(Work item)
Print the entries once more, unchanged.

------------------------------

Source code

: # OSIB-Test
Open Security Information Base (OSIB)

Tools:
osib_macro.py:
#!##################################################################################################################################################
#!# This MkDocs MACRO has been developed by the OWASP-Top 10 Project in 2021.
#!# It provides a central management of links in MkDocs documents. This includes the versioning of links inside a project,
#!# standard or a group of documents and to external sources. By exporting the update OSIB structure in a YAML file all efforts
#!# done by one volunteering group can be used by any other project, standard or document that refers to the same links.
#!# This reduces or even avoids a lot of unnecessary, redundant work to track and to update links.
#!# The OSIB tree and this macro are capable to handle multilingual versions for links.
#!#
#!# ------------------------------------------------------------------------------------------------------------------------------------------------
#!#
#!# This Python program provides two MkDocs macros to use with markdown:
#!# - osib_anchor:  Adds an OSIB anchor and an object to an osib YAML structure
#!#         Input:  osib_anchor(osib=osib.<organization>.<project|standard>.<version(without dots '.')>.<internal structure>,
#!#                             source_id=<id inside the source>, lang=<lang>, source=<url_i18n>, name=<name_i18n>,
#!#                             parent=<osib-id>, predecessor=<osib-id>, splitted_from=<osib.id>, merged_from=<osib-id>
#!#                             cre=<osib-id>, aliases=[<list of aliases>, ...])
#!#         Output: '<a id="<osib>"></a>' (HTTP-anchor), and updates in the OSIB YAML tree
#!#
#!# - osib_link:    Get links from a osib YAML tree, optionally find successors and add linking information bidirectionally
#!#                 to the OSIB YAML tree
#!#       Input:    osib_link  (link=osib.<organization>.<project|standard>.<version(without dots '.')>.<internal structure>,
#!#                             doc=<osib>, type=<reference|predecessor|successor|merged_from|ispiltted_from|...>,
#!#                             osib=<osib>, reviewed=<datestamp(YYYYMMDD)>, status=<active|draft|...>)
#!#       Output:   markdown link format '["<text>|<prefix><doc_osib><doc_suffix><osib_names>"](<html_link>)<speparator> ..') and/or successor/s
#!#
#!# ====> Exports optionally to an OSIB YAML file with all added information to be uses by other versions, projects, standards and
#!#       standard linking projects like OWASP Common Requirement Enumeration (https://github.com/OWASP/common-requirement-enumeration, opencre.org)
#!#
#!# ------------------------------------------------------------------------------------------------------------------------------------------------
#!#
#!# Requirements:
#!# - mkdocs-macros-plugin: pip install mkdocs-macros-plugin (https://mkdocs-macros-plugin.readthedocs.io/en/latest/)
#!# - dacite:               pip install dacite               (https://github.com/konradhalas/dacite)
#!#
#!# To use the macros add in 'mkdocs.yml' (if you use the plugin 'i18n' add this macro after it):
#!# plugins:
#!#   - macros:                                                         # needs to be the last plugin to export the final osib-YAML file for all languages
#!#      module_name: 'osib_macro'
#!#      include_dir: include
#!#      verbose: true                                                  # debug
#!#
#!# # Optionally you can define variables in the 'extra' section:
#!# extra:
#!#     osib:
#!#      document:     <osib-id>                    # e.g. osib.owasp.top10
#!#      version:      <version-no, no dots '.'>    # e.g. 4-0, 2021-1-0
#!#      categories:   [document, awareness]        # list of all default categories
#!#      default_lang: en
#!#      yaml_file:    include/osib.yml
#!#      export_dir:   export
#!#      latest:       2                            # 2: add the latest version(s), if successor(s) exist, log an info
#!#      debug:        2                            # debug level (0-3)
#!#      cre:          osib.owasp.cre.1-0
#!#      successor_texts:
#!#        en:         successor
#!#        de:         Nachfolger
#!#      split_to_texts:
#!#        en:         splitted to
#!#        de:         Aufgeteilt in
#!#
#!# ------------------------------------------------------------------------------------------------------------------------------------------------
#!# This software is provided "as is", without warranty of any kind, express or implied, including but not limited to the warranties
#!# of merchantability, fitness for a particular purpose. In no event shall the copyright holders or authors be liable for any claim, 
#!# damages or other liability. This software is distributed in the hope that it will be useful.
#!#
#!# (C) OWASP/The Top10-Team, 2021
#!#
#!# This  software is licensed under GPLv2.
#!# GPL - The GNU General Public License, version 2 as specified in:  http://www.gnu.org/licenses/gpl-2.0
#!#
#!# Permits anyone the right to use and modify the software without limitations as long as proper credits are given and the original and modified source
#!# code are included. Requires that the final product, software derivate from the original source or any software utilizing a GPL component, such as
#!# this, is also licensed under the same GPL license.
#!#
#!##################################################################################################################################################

------------------------------

(Output)
Source code

: # OSIB-Test
Open Security Information Base (OSIB)

Tools:
osib_macro.py:
#!##################################################################################################################################################
#!# This MkDocs MACRO has been developed by the OWASP-Top 10 Project in 2021.
#!# It provides a central management of links in MkDocs documents. This includes the versioning of links inside a project,
#!# standard or a group of documents and to external sources. By exporting the update OSIB structure in a YAML file all efforts
#!# done by one volunteering group can be used by any other project, standard or document that refers to the same links.
#!# This reduces or even avoids a lot of unnecessary, redundant work to track and to update links.
#!# The OSIB tree and this macro are capable to handle multilingual versions for links.
#!#
#!# ------------------------------------------------------------------------------------------------------------------------------------------------
#!#
#!# This Python program provides two MkDocs macros to use with markdown:
#!# - osib_anchor:  Adds an OSIB anchor and an object to an osib YAML structure
#!#         Input:  osib_anchor(osib=osib.<organization>.<project|standard>.<version(without dots '.')>.<internal structure>,
#!#                             source_id=<id inside the source>, lang=<lang>, source=<url_i18n>, name=<name_i18n>,
#!#                             parent=<osib-id>, predecessor=<osib-id>, splitted_from=<osib.id>, merged_from=<osib-id>
#!#                             cre=<osib-id>, aliases=[<list of aliases>, ...])
#!#         Output: '<a id="<osib>"></a>' (HTTP-anchor), and updates in the OSIB YAML tree
#!#
#!# - osib_link:    Get links from a osib YAML tree, optionally find successors and add linking information bidirectionally
#!#                 to the OSIB YAML tree
#!#       Input:    osib_link  (link=osib.<organization>.<project|standard>.<version(without dots '.')>.<internal structure>,
#!#                             doc=<osib>, type=<reference|predecessor|successor|merged_from|ispiltted_from|...>,
#!#                             osib=<osib>, reviewed=<datestamp(YYYYMMDD)>, status=<active|draft|...>)
#!#       Output:   markdown link format '["<text>|<prefix><doc_osib><doc_suffix><osib_names>"](<html_link>)<speparator> ..') and/or successor/s
#!#
#!# ====> Exports optionally to an OSIB YAML file with all added information to be uses by other versions, projects, standards and
#!#       standard linking projects like OWASP Common Requirement Enumeration (https://github.com/OWASP/common-requirement-enumeration, opencre.org)
#!#
#!# ------------------------------------------------------------------------------------------------------------------------------------------------
#!#
#!# Requirements:
#!# - mkdocs-macros-plugin: pip install mkdocs-macros-plugin (https://mkdocs-macros-plugin.readthedocs.io/en/latest/)
#!# - dacite:               pip install dacite               (https://github.com/konradhalas/dacite)
#!#
#!# To use the macros add in 'mkdocs.yml' (if you use the plugin 'i18n' add this macro after it):
#!# plugins:
#!#   - macros:                                                         # needs to be the last plugin to export the final osib-YAML file for all languages
#!#      module_name: 'osib_macro'
#!#      include_dir: include
#!#      verbose: true                                                  # debug
#!#
#!# # Optionally you can define variables in the 'extra' section:
#!# extra:
#!#     osib:
#!#      document:     <osib-id>                    # e.g. osib.owasp.top10
#!#      version:      <version-no, no dots '.'>    # e.g. 4-0, 2021-1-0
#!#      categories:   [document, awareness]        # list of all default categories
#!#      default_lang: en
#!#      yaml_file:    include/osib.yml
#!#      export_dir:   export
#!#      latest:       2                            # 2: add the latest version(s), if successor(s) exist, log an info
#!#      debug:        2                            # debug level (0-3)
#!#      cre:          osib.owasp.cre.1-0
#!#      successor_texts:
#!#        en:         successor
#!#        de:         Nachfolger
#!#      split_to_texts:
#!#        en:         splitted to
#!#        de:         Aufgeteilt in
#!#
#!# ------------------------------------------------------------------------------------------------------------------------------------------------
#!# This software is provided "as is", without warranty of any kind, express or implied, including but not limited to the warranties
#!# of merchantability, fitness for a particular purpose. In no event shall the copyright holders or authors be liable for any claim, 
#!# damages or other liability. This software is distributed in the hope that it will be useful.
#!#
#!# (C) OWASP/The Top10-Team, 2021
#!#
#!# This  software is licensed under GPLv2.
#!# GPL - The GNU General Public License, version 2 as specified in:  http://www.gnu.org/licenses/gpl-2.0
#!#
#!# Permits anyone the right to use and modify the software without limitations as long as proper credits are given and the original and modified source
#!# code are included. Requires that the final product, software derivate from the original source or any software utilizing a GPL component, such as
#!# this, is also licensed under the same GPL license.
#!#
#!##################################################################################################################################################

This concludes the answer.